Napoleon looked at the sad sight before him. The only thing missing was the ticking of a clock. Instead, a bird chirped, fluttering from one tree to the next.
“Illya, what happened here?” He looked back at Illya. The Russian was immobile, frozen, staring at what had once been a lovely and popular library.
“I used to study right over there.” There was a sad wistfulness to Illya’s voice than made Napoleon move closer to him. “The librarian used to sit over there, right where that small tree is. She used to smile and encourage me to take harder books. I suppose I owe my love of reading to her.” Illya paused to take a breath. “At least it still smells the same.”
“It was this musty smelling even back then?”
“Yes. It had a problem with leaks, and there was never enough money to replace the roof. My father and a few of the other men tried to repair it, but I suspect they did more damage than good.”
“Was this because of the war?”
“One of them, I suppose.” Illya picked his way across the book-littered floor to a globe, the blue of its oceans artificially bright. “We lost so much. Too much to ever rebuild. It was easier just to leave and begin again somewhere else.”
Napoleon joined him, his fingers tracing the Cyrillic lettering. He didn’t need to read the language to know what they said.
“Illya?” His partner had been quiet most of the morning. It had been hard for him to come back, but his duty was clear. The oldest son of Nicolai Kuryakin had to officiate at the funeral of his father. Yet Napoleon had the sense that there was something else troubling Illya.
When Illya suggested grabbing a car and taking a drive, Napoleon had leapt at the suggestion. It would be a relief to be free of the sorrow, if only for the morning.
Illya had taken the wheel and started driving. Napoleon kept the conversation light and airy at first, but let it trail off into comfortable silence when Illya didn’t appear to be listening.
They’d driven through farmland, forest and then suddenly a ghost town appeared. The road was blocked and there were signs threatening prosecution for anyone trespassing. Neither of which was of any consequence to the UNCLE agents.
Now they stood in what once had been a grand library, books still on their shelves, chairs and tables patiently waiting for long-absent visitors. The roof was partially gone, and trees grew through the floor, their limbs stretching like a sleeper waking.
Napoleon turned, and realized that Illya had left. He was about to shout when he heard a noise from the second floor. Taking a step back, Napoleon caught sight of Illya walking slowly, like a man in a dream.
“You should be careful, Illya. The flooring might be rotted.” Either he didn’t hear or chose not to, Napoleon was betting on the latter.
With a shake of his head, Napoleon found the stairs.

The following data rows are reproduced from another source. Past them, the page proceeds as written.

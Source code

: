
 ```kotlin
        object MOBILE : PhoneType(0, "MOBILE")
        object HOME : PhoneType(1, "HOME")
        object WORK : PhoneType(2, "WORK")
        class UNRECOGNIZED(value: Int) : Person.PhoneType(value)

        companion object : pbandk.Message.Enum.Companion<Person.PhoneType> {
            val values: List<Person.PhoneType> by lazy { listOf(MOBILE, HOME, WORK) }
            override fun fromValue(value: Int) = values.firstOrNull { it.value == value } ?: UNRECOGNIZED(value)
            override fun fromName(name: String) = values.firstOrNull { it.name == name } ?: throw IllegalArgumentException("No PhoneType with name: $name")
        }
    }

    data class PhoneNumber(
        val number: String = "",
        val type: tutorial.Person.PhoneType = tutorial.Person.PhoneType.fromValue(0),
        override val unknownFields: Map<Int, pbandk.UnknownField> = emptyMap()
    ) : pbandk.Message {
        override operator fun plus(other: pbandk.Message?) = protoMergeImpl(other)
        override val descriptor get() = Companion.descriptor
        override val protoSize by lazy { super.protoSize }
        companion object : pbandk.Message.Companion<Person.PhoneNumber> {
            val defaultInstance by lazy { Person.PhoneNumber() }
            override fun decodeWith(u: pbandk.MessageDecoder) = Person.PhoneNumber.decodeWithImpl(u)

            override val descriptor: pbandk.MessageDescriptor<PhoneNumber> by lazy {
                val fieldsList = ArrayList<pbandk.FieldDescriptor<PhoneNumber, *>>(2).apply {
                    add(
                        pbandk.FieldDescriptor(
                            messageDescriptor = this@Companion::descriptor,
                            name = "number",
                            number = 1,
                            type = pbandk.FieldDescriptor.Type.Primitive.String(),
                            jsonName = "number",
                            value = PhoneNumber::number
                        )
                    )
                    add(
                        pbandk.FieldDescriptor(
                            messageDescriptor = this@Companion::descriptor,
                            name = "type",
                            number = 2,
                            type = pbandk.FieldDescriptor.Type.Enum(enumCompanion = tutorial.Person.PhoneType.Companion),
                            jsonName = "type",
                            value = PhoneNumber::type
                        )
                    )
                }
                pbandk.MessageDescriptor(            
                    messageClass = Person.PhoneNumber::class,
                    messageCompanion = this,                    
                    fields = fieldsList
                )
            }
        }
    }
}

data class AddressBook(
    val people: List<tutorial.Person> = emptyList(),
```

He climbed cautiously up to the second floor, grimacing every time there was a protesting creak from a stair. On the landing, he moved in Illya’s direction.

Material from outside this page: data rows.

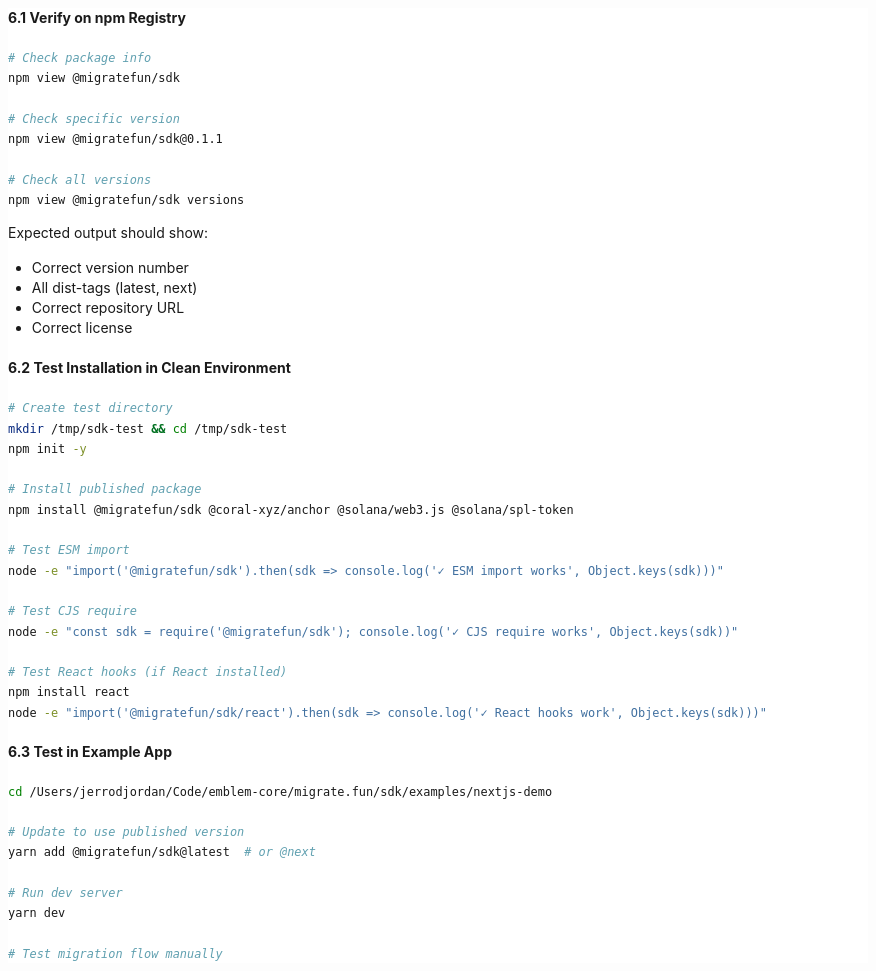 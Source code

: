 #### 6.1 Verify on npm Registry

```bash
# Check package info
npm view @migratefun/sdk

# Check specific version
npm view @migratefun/sdk@0.1.1

# Check all versions
npm view @migratefun/sdk versions
```

Expected output should show:
- Correct version number
- All dist-tags (latest, next)
- Correct repository URL
- Correct license

#### 6.2 Test Installation in Clean Environment

```bash
# Create test directory
mkdir /tmp/sdk-test && cd /tmp/sdk-test
npm init -y

# Install published package
npm install @migratefun/sdk @coral-xyz/anchor @solana/web3.js @solana/spl-token

# Test ESM import
node -e "import('@migratefun/sdk').then(sdk => console.log('✓ ESM import works', Object.keys(sdk)))"

# Test CJS require
node -e "const sdk = require('@migratefun/sdk'); console.log('✓ CJS require works', Object.keys(sdk))"

# Test React hooks (if React installed)
npm install react
node -e "import('@migratefun/sdk/react').then(sdk => console.log('✓ React hooks work', Object.keys(sdk)))"
```

#### 6.3 Test in Example App

```bash
cd /Users/jerrodjordan/Code/emblem-core/migrate.fun/sdk/examples/nextjs-demo

# Update to use published version
yarn add @migratefun/sdk@latest  # or @next

# Run dev server
yarn dev

# Test migration flow manually
```
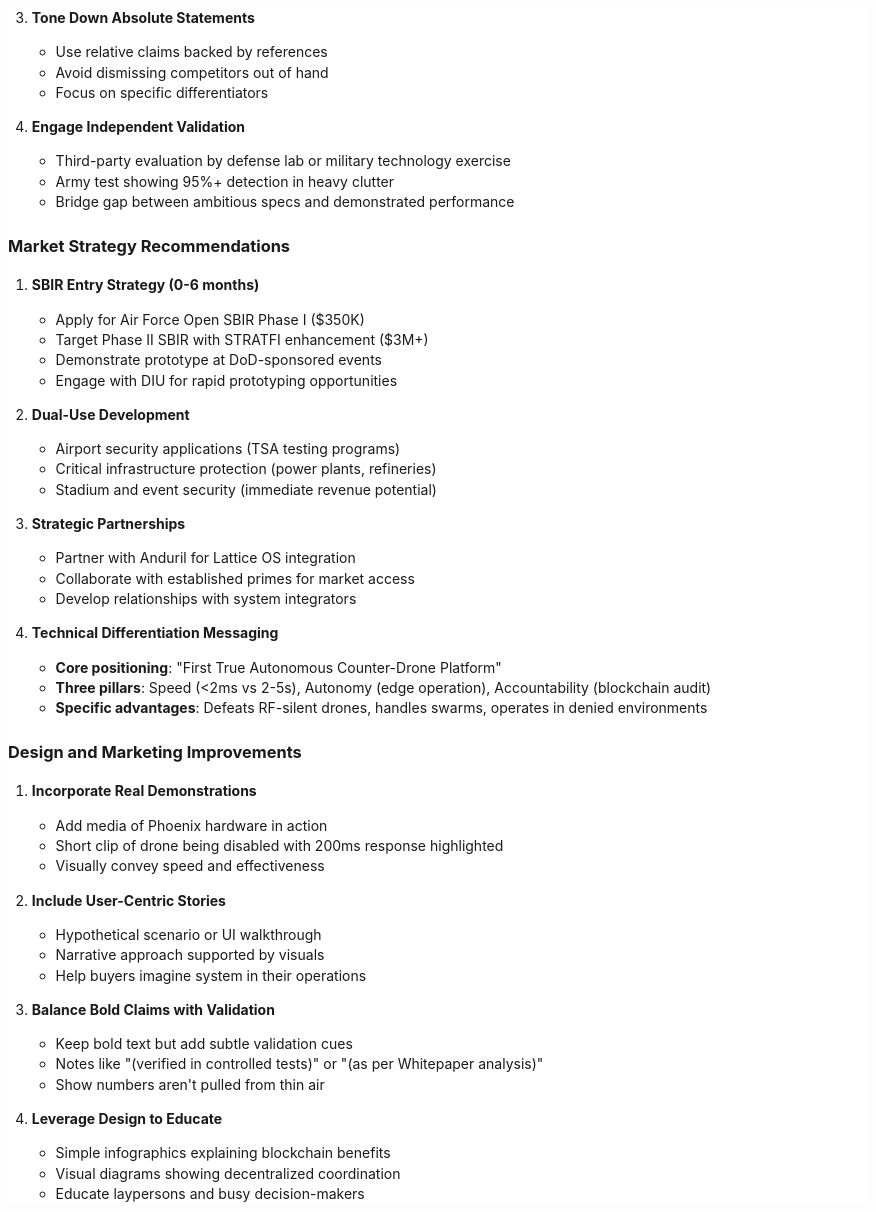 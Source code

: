 3. **Tone Down Absolute Statements**
   - Use relative claims backed by references
   - Avoid dismissing competitors out of hand
   - Focus on specific differentiators

4. **Engage Independent Validation**
   - Third-party evaluation by defense lab or military technology exercise
   - Army test showing 95%+ detection in heavy clutter
   - Bridge gap between ambitious specs and demonstrated performance

### Market Strategy Recommendations

1. **SBIR Entry Strategy (0-6 months)**
   - Apply for Air Force Open SBIR Phase I ($350K)
   - Target Phase II SBIR with STRATFI enhancement ($3M+)
   - Demonstrate prototype at DoD-sponsored events
   - Engage with DIU for rapid prototyping opportunities

2. **Dual-Use Development**
   - Airport security applications (TSA testing programs)
   - Critical infrastructure protection (power plants, refineries)
   - Stadium and event security (immediate revenue potential)

3. **Strategic Partnerships**
   - Partner with Anduril for Lattice OS integration
   - Collaborate with established primes for market access
   - Develop relationships with system integrators

4. **Technical Differentiation Messaging**
   - **Core positioning**: "First True Autonomous Counter-Drone Platform"
   - **Three pillars**: Speed (&lt;2ms vs 2-5s), Autonomy (edge operation),
     Accountability (blockchain audit)
   - **Specific advantages**: Defeats RF-silent drones, handles swarms, operates
     in denied environments

### Design and Marketing Improvements

1. **Incorporate Real Demonstrations**
   - Add media of Phoenix hardware in action
   - Short clip of drone being disabled with 200ms response highlighted
   - Visually convey speed and effectiveness

2. **Include User-Centric Stories**
   - Hypothetical scenario or UI walkthrough
   - Narrative approach supported by visuals
   - Help buyers imagine system in their operations

3. **Balance Bold Claims with Validation**
   - Keep bold text but add subtle validation cues
   - Notes like "(verified in controlled tests)" or "(as per Whitepaper
     analysis)"
   - Show numbers aren't pulled from thin air

4. **Leverage Design to Educate**
   - Simple infographics explaining blockchain benefits
   - Visual diagrams showing decentralized coordination
   - Educate laypersons and busy decision-makers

No response. Napoleon continued, slowly carefully, until a sudden noise made him jump --the sound of something falling. Concern for his partner short-circuited the need to be cautious, and he hurried toward the source. Illya was rifling through a shelf, dropping books after he scanned the spine.
“Where is it? It’s not here. It has to be….” With a cry, Illya pulled a book free and sank to the floor, ignoring the dust and filth that covered it. “It was misfiled.” He hugged it to his chest, childlike. He sighed happily.
“What is it, Illya?”
“My book. This was my favorite book.” Illya’s hands, so capable of death and destruction, moved reverently over the brittle pages. He pulled out a library card and held it out to Napoleon. A childish scrawl filled the first few spaces, the writing becoming more legible and sure, the same name signed over and over again. “I used to take it out nearly every week. I’d just returned it, for what would be the last time, when Father came in the night and took us away. Had I known, I never would have brought it back.”
“No,” Napoleon said softly. “You would have found a way to return it. You’re that kind of man.” That made Illya nod slightly. “What’s it about?”
“It was the story of a wanderer. He was looking for something, but he didn’t know what. He had had adventures and made many friends, but in the end, he was alone and still seeking. Then a special person came into his life and he realized that what he’d been looking for was love, just love. Nothing else mattered until then.” Illya looked up at Napoleon and smiled shyly. “Until you.”
Napoleon grinned. He sat, pulling Illya into a one-armed hug. For a long moment, they were quiet, then Illya said, “Thank you for coming with me, Napoleon. You have made a nearly intolerable situation somehow bearable.”
“It’s what friends do for each other and we were friends long before we became lovers.”
“I know, but I still wanted you to know my appreciation.”
“I know it always.” Napoleon nodded to the book. “Read it to me?” He kissed Illya’s temple and Illya settled against him.
“Okay.” And they sat beneath the sheltering branches of the largest tree, two wanderers together, no longer seeking, content in their love.